# [Directions]
A verbatim transcript of the lines below, starting at the first and ending with the one that holds "of file stm32f446xx.\+h.", is what should be produced.

(Source records)
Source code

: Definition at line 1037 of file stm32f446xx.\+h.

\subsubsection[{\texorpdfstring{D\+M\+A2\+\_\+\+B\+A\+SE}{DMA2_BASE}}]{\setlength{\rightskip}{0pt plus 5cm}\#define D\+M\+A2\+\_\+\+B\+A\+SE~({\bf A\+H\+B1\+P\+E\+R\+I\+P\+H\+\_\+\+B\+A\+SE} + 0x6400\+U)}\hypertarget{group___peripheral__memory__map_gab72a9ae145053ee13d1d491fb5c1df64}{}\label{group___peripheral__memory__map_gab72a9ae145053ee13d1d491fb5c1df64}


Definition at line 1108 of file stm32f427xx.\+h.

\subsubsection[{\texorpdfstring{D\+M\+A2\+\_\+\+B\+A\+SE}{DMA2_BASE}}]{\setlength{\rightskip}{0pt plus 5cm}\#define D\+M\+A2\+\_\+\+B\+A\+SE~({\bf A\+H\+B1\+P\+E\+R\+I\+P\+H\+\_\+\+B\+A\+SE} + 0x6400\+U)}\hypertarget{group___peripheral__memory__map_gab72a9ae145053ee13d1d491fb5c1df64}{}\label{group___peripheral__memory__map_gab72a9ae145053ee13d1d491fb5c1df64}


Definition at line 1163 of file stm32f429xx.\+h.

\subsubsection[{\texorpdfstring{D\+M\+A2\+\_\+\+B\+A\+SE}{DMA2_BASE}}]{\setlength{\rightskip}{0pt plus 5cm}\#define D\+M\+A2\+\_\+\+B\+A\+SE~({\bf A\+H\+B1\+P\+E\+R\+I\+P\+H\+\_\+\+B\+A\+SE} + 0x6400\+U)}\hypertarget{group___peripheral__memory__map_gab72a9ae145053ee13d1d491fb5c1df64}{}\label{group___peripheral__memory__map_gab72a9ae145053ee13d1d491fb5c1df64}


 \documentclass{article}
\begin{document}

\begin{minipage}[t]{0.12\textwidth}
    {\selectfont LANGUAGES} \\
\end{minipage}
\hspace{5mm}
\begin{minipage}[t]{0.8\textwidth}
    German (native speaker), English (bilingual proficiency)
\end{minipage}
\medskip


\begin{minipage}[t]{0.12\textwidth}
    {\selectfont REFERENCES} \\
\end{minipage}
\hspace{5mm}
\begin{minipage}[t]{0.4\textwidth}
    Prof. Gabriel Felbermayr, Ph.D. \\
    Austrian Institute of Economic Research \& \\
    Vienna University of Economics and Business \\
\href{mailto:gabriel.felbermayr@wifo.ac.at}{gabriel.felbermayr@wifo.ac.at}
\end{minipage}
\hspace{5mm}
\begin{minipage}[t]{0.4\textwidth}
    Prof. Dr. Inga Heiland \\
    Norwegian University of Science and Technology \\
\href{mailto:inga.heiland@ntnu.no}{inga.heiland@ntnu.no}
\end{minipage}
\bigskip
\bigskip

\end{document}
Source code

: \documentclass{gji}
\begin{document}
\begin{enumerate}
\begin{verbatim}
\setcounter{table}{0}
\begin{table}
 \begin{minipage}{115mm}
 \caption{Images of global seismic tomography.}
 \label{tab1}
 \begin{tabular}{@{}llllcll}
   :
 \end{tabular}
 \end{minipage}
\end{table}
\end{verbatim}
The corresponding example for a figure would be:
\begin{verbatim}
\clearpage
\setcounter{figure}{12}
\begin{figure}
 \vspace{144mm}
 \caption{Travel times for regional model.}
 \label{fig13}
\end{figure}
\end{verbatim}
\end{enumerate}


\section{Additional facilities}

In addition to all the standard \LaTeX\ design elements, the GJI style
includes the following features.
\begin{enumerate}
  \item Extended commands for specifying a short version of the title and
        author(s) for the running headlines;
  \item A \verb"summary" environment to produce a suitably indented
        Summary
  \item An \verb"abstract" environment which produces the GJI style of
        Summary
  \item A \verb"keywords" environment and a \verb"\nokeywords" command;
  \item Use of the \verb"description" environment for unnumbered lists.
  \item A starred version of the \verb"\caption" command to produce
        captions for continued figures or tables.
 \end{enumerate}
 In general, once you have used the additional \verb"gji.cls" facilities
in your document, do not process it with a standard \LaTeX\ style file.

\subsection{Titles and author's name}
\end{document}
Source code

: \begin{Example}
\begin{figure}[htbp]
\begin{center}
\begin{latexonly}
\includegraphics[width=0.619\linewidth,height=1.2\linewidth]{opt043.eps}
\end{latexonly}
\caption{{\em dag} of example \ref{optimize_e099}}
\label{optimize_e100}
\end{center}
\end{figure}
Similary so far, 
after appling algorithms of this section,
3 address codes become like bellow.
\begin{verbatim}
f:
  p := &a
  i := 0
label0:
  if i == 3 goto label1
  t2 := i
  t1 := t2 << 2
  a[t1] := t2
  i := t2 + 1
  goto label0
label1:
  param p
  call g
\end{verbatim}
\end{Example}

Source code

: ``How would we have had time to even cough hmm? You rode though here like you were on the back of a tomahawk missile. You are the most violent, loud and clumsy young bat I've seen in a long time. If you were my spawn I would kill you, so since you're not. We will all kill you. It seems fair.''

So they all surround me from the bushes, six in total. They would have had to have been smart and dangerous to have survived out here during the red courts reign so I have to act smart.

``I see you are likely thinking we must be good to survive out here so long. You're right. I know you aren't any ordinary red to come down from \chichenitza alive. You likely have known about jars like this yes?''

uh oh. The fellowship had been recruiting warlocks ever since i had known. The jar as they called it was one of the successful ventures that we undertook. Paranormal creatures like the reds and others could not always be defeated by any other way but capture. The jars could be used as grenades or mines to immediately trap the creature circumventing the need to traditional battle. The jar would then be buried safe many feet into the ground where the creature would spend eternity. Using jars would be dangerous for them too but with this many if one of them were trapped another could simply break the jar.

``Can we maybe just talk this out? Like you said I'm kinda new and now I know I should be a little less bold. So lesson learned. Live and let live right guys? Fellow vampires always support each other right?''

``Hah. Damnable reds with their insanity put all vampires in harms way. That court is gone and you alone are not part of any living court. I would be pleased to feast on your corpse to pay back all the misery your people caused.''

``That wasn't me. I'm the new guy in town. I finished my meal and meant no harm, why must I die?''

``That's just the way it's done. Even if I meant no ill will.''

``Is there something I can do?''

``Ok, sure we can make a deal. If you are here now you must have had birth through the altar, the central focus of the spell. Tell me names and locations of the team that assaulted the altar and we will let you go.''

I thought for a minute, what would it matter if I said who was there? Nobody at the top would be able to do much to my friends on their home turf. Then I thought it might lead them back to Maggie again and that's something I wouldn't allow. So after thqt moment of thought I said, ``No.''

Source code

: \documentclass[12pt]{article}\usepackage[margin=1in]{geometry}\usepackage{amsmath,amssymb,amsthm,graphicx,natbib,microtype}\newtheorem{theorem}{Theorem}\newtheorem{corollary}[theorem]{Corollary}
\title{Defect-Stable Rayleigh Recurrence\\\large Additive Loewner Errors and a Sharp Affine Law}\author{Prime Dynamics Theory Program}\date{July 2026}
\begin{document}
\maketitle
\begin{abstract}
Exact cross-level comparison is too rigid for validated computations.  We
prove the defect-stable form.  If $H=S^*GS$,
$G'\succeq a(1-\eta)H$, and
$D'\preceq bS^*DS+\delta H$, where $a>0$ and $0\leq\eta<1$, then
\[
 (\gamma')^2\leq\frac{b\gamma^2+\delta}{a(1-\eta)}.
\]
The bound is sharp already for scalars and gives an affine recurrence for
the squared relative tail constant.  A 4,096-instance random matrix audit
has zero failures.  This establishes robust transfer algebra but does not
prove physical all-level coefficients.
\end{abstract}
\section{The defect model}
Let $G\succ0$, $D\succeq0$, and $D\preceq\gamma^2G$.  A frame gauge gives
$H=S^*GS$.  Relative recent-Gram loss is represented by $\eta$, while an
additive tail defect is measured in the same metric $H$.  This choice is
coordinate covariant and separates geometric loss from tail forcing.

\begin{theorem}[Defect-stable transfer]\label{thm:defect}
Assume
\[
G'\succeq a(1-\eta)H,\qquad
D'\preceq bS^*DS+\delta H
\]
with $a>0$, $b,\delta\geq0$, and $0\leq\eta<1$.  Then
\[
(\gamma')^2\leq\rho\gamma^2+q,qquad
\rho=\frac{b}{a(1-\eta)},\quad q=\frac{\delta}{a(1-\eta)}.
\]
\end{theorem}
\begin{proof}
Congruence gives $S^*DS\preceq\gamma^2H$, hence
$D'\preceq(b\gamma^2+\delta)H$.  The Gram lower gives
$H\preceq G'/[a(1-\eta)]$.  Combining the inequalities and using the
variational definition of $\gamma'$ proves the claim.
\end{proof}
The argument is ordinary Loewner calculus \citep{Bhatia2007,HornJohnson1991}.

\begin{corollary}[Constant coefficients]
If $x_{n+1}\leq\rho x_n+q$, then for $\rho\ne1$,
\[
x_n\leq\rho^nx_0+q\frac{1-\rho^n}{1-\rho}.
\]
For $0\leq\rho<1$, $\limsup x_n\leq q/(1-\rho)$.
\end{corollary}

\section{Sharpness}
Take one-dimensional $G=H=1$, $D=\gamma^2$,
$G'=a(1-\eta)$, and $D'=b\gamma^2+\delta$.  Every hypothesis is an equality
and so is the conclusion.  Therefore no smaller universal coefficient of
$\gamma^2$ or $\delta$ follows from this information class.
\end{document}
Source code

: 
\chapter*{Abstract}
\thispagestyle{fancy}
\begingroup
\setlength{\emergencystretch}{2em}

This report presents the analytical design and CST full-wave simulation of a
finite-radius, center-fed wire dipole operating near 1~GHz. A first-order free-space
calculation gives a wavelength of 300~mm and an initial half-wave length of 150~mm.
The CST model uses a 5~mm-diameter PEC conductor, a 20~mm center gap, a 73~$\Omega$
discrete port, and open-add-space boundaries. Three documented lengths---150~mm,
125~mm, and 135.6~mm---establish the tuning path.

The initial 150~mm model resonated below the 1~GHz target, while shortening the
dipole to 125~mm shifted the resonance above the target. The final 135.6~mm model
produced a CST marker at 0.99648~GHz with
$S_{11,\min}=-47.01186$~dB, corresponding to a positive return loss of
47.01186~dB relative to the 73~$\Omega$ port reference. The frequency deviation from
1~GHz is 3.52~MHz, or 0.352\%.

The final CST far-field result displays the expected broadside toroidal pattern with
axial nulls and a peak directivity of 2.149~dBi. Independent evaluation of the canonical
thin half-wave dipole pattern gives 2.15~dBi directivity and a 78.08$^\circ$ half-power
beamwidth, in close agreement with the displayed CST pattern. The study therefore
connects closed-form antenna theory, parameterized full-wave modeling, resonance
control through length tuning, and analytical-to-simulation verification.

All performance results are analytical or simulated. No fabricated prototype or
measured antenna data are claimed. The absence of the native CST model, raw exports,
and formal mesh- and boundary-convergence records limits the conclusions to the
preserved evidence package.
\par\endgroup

# [Worked solution]
Source code

: Definition at line 1037 of file stm32f446xx.\+h.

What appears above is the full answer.